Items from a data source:
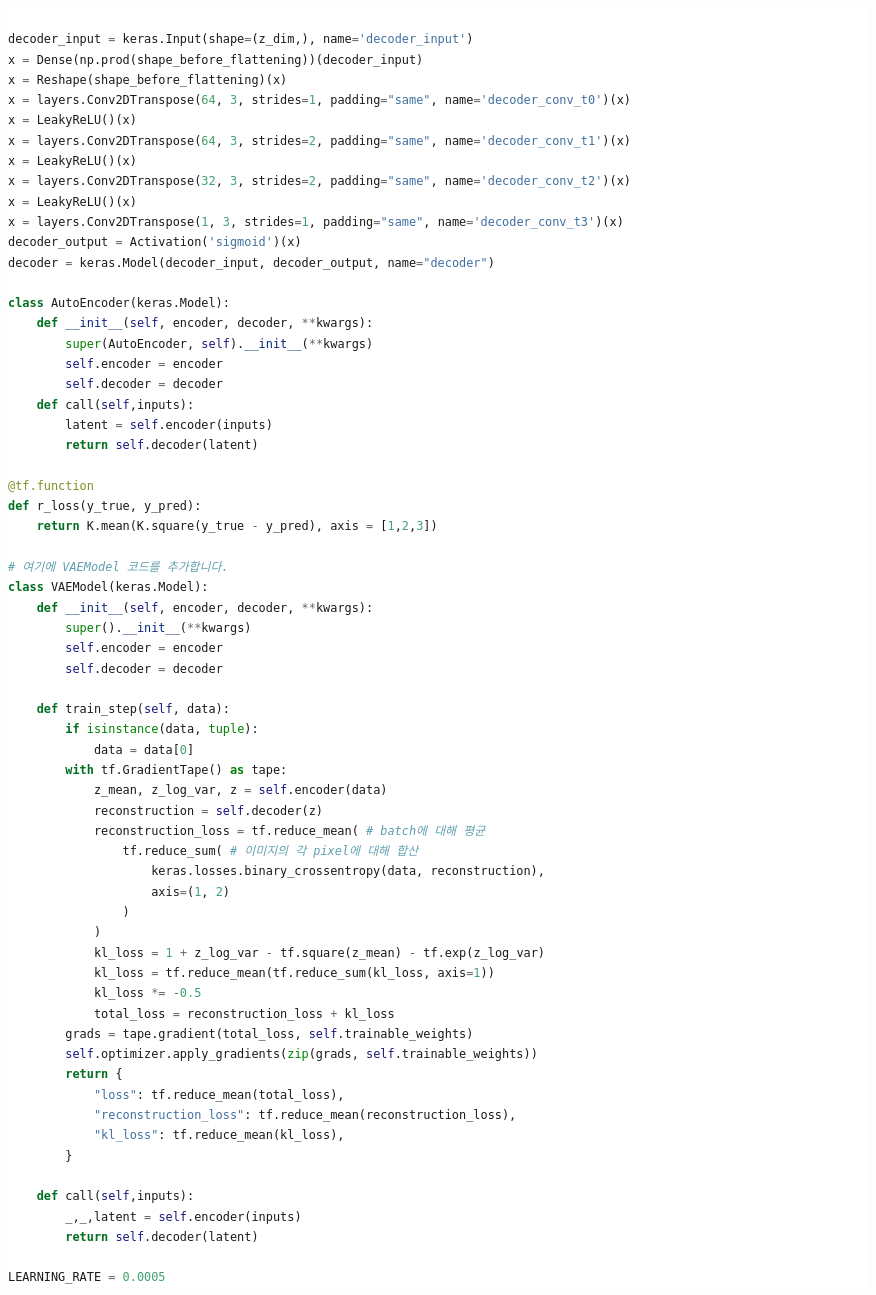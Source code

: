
 ```python

decoder_input = keras.Input(shape=(z_dim,), name='decoder_input')
x = Dense(np.prod(shape_before_flattening))(decoder_input)
x = Reshape(shape_before_flattening)(x)
x = layers.Conv2DTranspose(64, 3, strides=1, padding="same", name='decoder_conv_t0')(x)
x = LeakyReLU()(x)
x = layers.Conv2DTranspose(64, 3, strides=2, padding="same", name='decoder_conv_t1')(x)
x = LeakyReLU()(x)
x = layers.Conv2DTranspose(32, 3, strides=2, padding="same", name='decoder_conv_t2')(x)
x = LeakyReLU()(x)
x = layers.Conv2DTranspose(1, 3, strides=1, padding="same", name='decoder_conv_t3')(x)
decoder_output = Activation('sigmoid')(x)
decoder = keras.Model(decoder_input, decoder_output, name="decoder")

class AutoEncoder(keras.Model):
    def __init__(self, encoder, decoder, **kwargs):
        super(AutoEncoder, self).__init__(**kwargs)
        self.encoder = encoder
        self.decoder = decoder
    def call(self,inputs):
        latent = self.encoder(inputs)
        return self.decoder(latent)

@tf.function
def r_loss(y_true, y_pred):
    return K.mean(K.square(y_true - y_pred), axis = [1,2,3])

# 여기에 VAEModel 코드를 추가합니다.
class VAEModel(keras.Model):
    def __init__(self, encoder, decoder, **kwargs):
        super().__init__(**kwargs)
        self.encoder = encoder
        self.decoder = decoder

    def train_step(self, data):
        if isinstance(data, tuple):
            data = data[0]
        with tf.GradientTape() as tape:
            z_mean, z_log_var, z = self.encoder(data)
            reconstruction = self.decoder(z)
            reconstruction_loss = tf.reduce_mean( # batch에 대해 평균
                tf.reduce_sum( # 이미지의 각 pixel에 대해 합산
                    keras.losses.binary_crossentropy(data, reconstruction),
                    axis=(1, 2)
                )
            )
            kl_loss = 1 + z_log_var - tf.square(z_mean) - tf.exp(z_log_var)
            kl_loss = tf.reduce_mean(tf.reduce_sum(kl_loss, axis=1))
            kl_loss *= -0.5
            total_loss = reconstruction_loss + kl_loss
        grads = tape.gradient(total_loss, self.trainable_weights)
        self.optimizer.apply_gradients(zip(grads, self.trainable_weights))
        return {
            "loss": tf.reduce_mean(total_loss),
            "reconstruction_loss": tf.reduce_mean(reconstruction_loss),
            "kl_loss": tf.reduce_mean(kl_loss),
        }

    def call(self,inputs):
        _,_,latent = self.encoder(inputs)
        return self.decoder(latent)

LEARNING_RATE = 0.0005
```
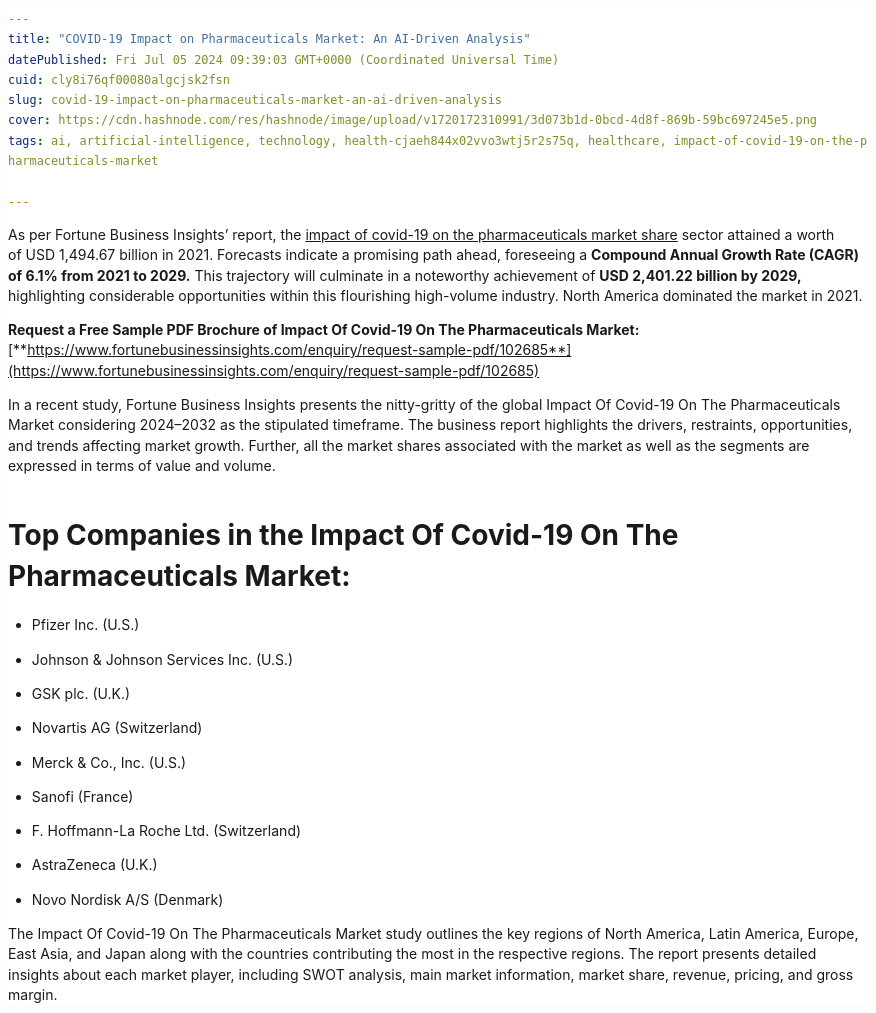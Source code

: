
 ```yaml
---
title: "COVID-19 Impact on Pharmaceuticals Market: An AI-Driven Analysis"
datePublished: Fri Jul 05 2024 09:39:03 GMT+0000 (Coordinated Universal Time)
cuid: cly8i76qf00080algcjsk2fsn
slug: covid-19-impact-on-pharmaceuticals-market-an-ai-driven-analysis
cover: https://cdn.hashnode.com/res/hashnode/image/upload/v1720172310991/3d073b1d-0bcd-4d8f-869b-59bc697245e5.png
tags: ai, artificial-intelligence, technology, health-cjaeh844x02vvo3wtj5r2s75q, healthcare, impact-of-covid-19-on-the-pharmaceuticals-market

---
```


As per Fortune Business Insights’ report, the [impact of covid-19 on the pharmaceuticals market share](https://www.fortunebusinessinsights.com/impact-of-covid-19-on-pharmaceuticals-market-102685) sector attained a worth of USD 1,494.67 billion in 2021. Forecasts indicate a promising path ahead, foreseeing a **Compound Annual Growth Rate (CAGR) of 6.1% from 2021 to 2029.** This trajectory will culminate in a noteworthy achievement of **USD 2,401.22 billion by 2029,** highlighting considerable opportunities within this flourishing high-volume industry. North America dominated the market in 2021.

**Request a Free Sample PDF Brochure of Impact Of Covid-19 On The Pharmaceuticals Market:** [**https://www.fortunebusinessinsights.com/enquiry/request-sample-pdf/102685**](https://www.fortunebusinessinsights.com/enquiry/request-sample-pdf/102685)

In a recent study, Fortune Business Insights presents the nitty-gritty of the global Impact Of Covid-19 On The Pharmaceuticals Market considering 2024–2032 as the stipulated timeframe. The business report highlights the drivers, restraints, opportunities, and trends affecting market growth. Further, all the market shares associated with the market as well as the segments are expressed in terms of value and volume.

# **Top Companies in the Impact Of Covid-19 On The Pharmaceuticals Market:**

* Pfizer Inc. (U.S.)
    
* Johnson & Johnson Services Inc. (U.S.)
    
* GSK plc. (U.K.)
    
* Novartis AG (Switzerland)
    
* Merck & Co., Inc. (U.S.)
    
* Sanofi (France)
    
* F. Hoffmann-La Roche Ltd. (Switzerland)
    
* AstraZeneca (U.K.)
    
* Novo Nordisk A/S (Denmark)
    

The Impact Of Covid-19 On The Pharmaceuticals Market study outlines the key regions of North America, Latin America, Europe, East Asia, and Japan along with the countries contributing the most in the respective regions. The report presents detailed insights about each market player, including SWOT analysis, main market information, market share, revenue, pricing, and gross margin.

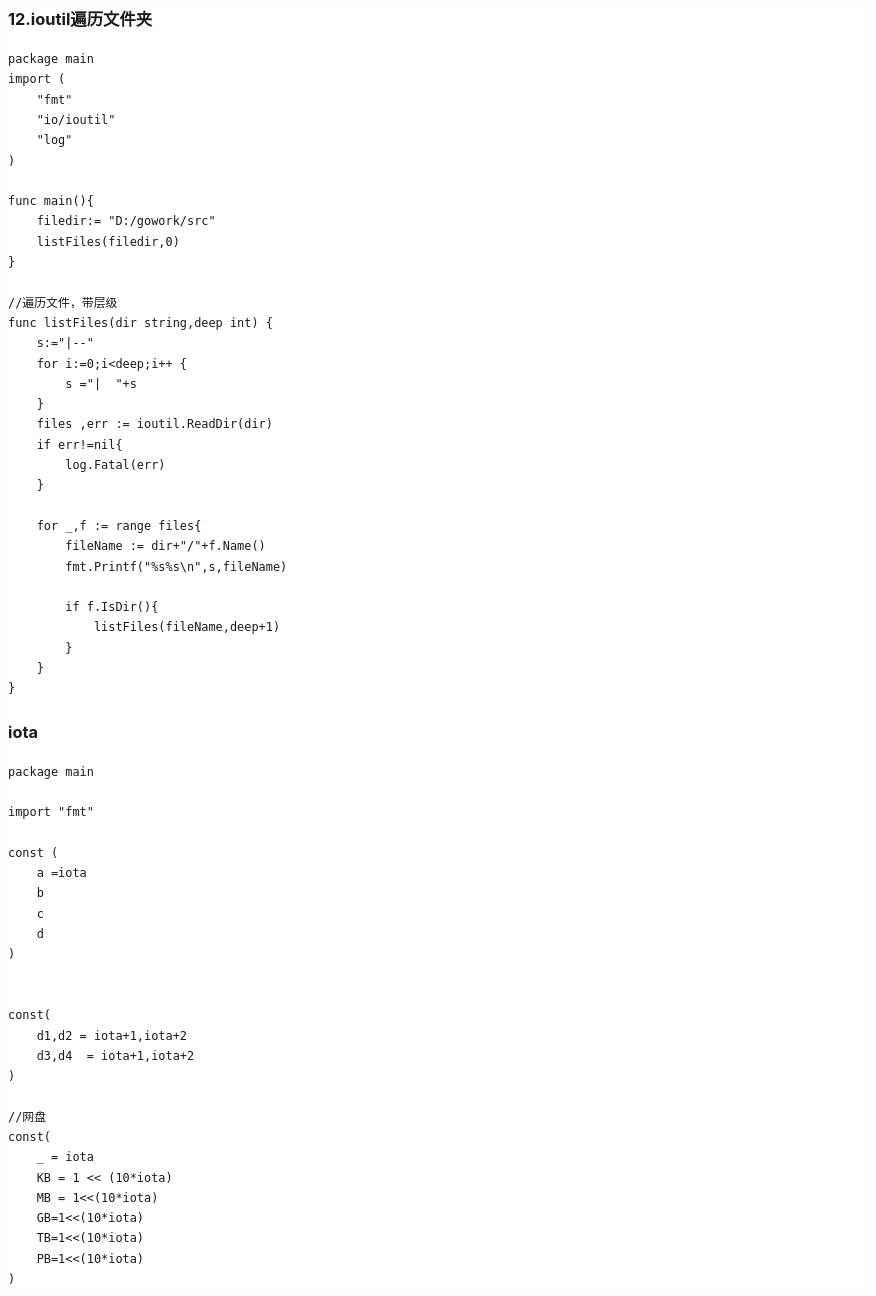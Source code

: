 
### 12.ioutil遍历文件夹

    package main
    import (
        "fmt"
        "io/ioutil"
        "log"
    )

    func main(){
        filedir:= "D:/gowork/src"
        listFiles(filedir,0)
    }

    //遍历文件，带层级
    func listFiles(dir string,deep int) {
        s:="|--"
        for i:=0;i<deep;i++ {
            s ="|  "+s
        }
        files ,err := ioutil.ReadDir(dir)
        if err!=nil{
            log.Fatal(err)
        }

        for _,f := range files{
            fileName := dir+"/"+f.Name()
            fmt.Printf("%s%s\n",s,fileName)

            if f.IsDir(){
                listFiles(fileName,deep+1)
            }
        }
    }


### iota
    package main
    
    import "fmt"
    
    const (
    	a =iota
    	b
    	c
    	d
    )
    
    
    const(
    	d1,d2 = iota+1,iota+2
    	d3,d4  = iota+1,iota+2
    )
    
    //网盘
    const(
    	_ = iota
    	KB = 1 << (10*iota)
    	MB = 1<<(10*iota)
    	GB=1<<(10*iota)
    	TB=1<<(10*iota)
    	PB=1<<(10*iota)
    )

Exercise aim:
The response consists of the data above printed line for line, with no pictures.

Expected output:
Source code

:
 ```python

decoder_input = keras.Input(shape=(z_dim,), name='decoder_input')
x = Dense(np.prod(shape_before_flattening))(decoder_input)
x = Reshape(shape_before_flattening)(x)
x = layers.Conv2DTranspose(64, 3, strides=1, padding="same", name='decoder_conv_t0')(x)
x = LeakyReLU()(x)
x = layers.Conv2DTranspose(64, 3, strides=2, padding="same", name='decoder_conv_t1')(x)
x = LeakyReLU()(x)
x = layers.Conv2DTranspose(32, 3, strides=2, padding="same", name='decoder_conv_t2')(x)
x = LeakyReLU()(x)
x = layers.Conv2DTranspose(1, 3, strides=1, padding="same", name='decoder_conv_t3')(x)
decoder_output = Activation('sigmoid')(x)
decoder = keras.Model(decoder_input, decoder_output, name="decoder")

class AutoEncoder(keras.Model):
    def __init__(self, encoder, decoder, **kwargs):
        super(AutoEncoder, self).__init__(**kwargs)
        self.encoder = encoder
        self.decoder = decoder
    def call(self,inputs):
        latent = self.encoder(inputs)
        return self.decoder(latent)

@tf.function
def r_loss(y_true, y_pred):
    return K.mean(K.square(y_true - y_pred), axis = [1,2,3])

# 여기에 VAEModel 코드를 추가합니다.
class VAEModel(keras.Model):
    def __init__(self, encoder, decoder, **kwargs):
        super().__init__(**kwargs)
        self.encoder = encoder
        self.decoder = decoder

    def train_step(self, data):
        if isinstance(data, tuple):
            data = data[0]
        with tf.GradientTape() as tape:
            z_mean, z_log_var, z = self.encoder(data)
            reconstruction = self.decoder(z)
            reconstruction_loss = tf.reduce_mean( # batch에 대해 평균
                tf.reduce_sum( # 이미지의 각 pixel에 대해 합산
                    keras.losses.binary_crossentropy(data, reconstruction),
                    axis=(1, 2)
                )
            )
            kl_loss = 1 + z_log_var - tf.square(z_mean) - tf.exp(z_log_var)
            kl_loss = tf.reduce_mean(tf.reduce_sum(kl_loss, axis=1))
            kl_loss *= -0.5
            total_loss = reconstruction_loss + kl_loss
        grads = tape.gradient(total_loss, self.trainable_weights)
        self.optimizer.apply_gradients(zip(grads, self.trainable_weights))
        return {
            "loss": tf.reduce_mean(total_loss),
            "reconstruction_loss": tf.reduce_mean(reconstruction_loss),
            "kl_loss": tf.reduce_mean(kl_loss),
        }

    def call(self,inputs):
        _,_,latent = self.encoder(inputs)
        return self.decoder(latent)

LEARNING_RATE = 0.0005
```
Source code

:
 ```yaml
---
title: "COVID-19 Impact on Pharmaceuticals Market: An AI-Driven Analysis"
datePublished: Fri Jul 05 2024 09:39:03 GMT+0000 (Coordinated Universal Time)
cuid: cly8i76qf00080algcjsk2fsn
slug: covid-19-impact-on-pharmaceuticals-market-an-ai-driven-analysis
cover: https://cdn.hashnode.com/res/hashnode/image/upload/v1720172310991/3d073b1d-0bcd-4d8f-869b-59bc697245e5.png
tags: ai, artificial-intelligence, technology, health-cjaeh844x02vvo3wtj5r2s75q, healthcare, impact-of-covid-19-on-the-pharmaceuticals-market

---
```


As per Fortune Business Insights’ report, the [impact of covid-19 on the pharmaceuticals market share](https://www.fortunebusinessinsights.com/impact-of-covid-19-on-pharmaceuticals-market-102685) sector attained a worth of USD 1,494.67 billion in 2021. Forecasts indicate a promising path ahead, foreseeing a **Compound Annual Growth Rate (CAGR) of 6.1% from 2021 to 2029.** This trajectory will culminate in a noteworthy achievement of **USD 2,401.22 billion by 2029,** highlighting considerable opportunities within this flourishing high-volume industry. North America dominated the market in 2021.

**Request a Free Sample PDF Brochure of Impact Of Covid-19 On The Pharmaceuticals Market:** [**https://www.fortunebusinessinsights.com/enquiry/request-sample-pdf/102685**](https://www.fortunebusinessinsights.com/enquiry/request-sample-pdf/102685)

In a recent study, Fortune Business Insights presents the nitty-gritty of the global Impact Of Covid-19 On The Pharmaceuticals Market considering 2024–2032 as the stipulated timeframe. The business report highlights the drivers, restraints, opportunities, and trends affecting market growth. Further, all the market shares associated with the market as well as the segments are expressed in terms of value and volume.

# **Top Companies in the Impact Of Covid-19 On The Pharmaceuticals Market:**

* Pfizer Inc. (U.S.)
    
* Johnson & Johnson Services Inc. (U.S.)
    
* GSK plc. (U.K.)
    
* Novartis AG (Switzerland)
    
* Merck & Co., Inc. (U.S.)
    
* Sanofi (France)
    
* F. Hoffmann-La Roche Ltd. (Switzerland)
    
* AstraZeneca (U.K.)
    
* Novo Nordisk A/S (Denmark)
    

The Impact Of Covid-19 On The Pharmaceuticals Market study outlines the key regions of North America, Latin America, Europe, East Asia, and Japan along with the countries contributing the most in the respective regions. The report presents detailed insights about each market player, including SWOT analysis, main market information, market share, revenue, pricing, and gross margin.

Source code

: 
### 12.ioutil遍历文件夹

    package main
    import (
        "fmt"
        "io/ioutil"
        "log"
    )

    func main(){
        filedir:= "D:/gowork/src"
        listFiles(filedir,0)
    }

    //遍历文件，带层级
    func listFiles(dir string,deep int) {
        s:="|--"
        for i:=0;i<deep;i++ {
            s ="|  "+s
        }
        files ,err := ioutil.ReadDir(dir)
        if err!=nil{
            log.Fatal(err)
        }

        for _,f := range files{
            fileName := dir+"/"+f.Name()
            fmt.Printf("%s%s\n",s,fileName)

            if f.IsDir(){
                listFiles(fileName,deep+1)
            }
        }
    }


### iota
    package main
    
    import "fmt"
    
    const (
    	a =iota
    	b
    	c
    	d
    )
    
    
    const(
    	d1,d2 = iota+1,iota+2
    	d3,d4  = iota+1,iota+2
    )
    
    //网盘
    const(
    	_ = iota
    	KB = 1 << (10*iota)
    	MB = 1<<(10*iota)
    	GB=1<<(10*iota)
    	TB=1<<(10*iota)
    	PB=1<<(10*iota)
    )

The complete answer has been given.